Data records
* * *

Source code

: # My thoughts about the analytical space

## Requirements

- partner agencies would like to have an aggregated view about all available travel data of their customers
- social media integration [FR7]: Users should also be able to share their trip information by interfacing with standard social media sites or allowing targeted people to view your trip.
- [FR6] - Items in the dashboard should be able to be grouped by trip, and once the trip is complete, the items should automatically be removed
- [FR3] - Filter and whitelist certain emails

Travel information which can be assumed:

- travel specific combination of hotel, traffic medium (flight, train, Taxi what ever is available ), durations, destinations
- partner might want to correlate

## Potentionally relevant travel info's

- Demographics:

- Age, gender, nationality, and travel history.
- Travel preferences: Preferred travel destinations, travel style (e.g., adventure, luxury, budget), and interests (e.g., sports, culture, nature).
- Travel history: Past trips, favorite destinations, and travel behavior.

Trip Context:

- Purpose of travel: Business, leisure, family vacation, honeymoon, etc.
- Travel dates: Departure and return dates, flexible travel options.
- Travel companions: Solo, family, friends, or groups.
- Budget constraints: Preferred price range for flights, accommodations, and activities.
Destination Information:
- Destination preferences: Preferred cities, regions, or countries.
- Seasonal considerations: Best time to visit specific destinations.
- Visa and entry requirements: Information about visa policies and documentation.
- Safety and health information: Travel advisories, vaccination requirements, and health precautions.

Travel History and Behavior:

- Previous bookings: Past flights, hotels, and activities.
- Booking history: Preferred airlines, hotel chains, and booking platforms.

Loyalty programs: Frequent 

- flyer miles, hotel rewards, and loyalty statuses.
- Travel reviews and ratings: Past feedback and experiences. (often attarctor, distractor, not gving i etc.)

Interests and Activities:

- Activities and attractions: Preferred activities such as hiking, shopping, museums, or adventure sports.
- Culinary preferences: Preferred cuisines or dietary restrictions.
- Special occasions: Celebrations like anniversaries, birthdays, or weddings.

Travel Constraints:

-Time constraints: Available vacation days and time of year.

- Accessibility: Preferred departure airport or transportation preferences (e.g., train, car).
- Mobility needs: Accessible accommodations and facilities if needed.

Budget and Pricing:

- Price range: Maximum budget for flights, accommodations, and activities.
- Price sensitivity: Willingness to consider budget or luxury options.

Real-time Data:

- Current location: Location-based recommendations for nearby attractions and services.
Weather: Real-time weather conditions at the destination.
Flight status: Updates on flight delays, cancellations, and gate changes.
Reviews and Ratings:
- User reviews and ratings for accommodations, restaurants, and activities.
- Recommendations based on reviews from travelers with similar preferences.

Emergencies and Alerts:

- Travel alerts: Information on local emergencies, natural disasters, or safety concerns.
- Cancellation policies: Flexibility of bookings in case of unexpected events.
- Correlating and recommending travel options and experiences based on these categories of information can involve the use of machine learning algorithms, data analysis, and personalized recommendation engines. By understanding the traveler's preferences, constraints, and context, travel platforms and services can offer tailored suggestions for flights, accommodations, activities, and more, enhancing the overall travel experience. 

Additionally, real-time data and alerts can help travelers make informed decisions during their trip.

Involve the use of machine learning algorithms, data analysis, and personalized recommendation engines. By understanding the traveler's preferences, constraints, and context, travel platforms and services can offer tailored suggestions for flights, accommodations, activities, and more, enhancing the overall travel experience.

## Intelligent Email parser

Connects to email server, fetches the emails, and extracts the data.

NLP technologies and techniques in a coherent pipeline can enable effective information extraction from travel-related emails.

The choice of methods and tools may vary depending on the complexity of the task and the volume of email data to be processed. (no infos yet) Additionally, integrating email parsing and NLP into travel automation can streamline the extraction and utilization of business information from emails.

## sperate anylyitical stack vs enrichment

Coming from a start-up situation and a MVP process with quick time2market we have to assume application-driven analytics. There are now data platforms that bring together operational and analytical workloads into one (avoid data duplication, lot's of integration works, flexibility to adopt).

* * *

Requirement
For the string "experiences", count every line of the material where it appears and state only the count.

Answer box
2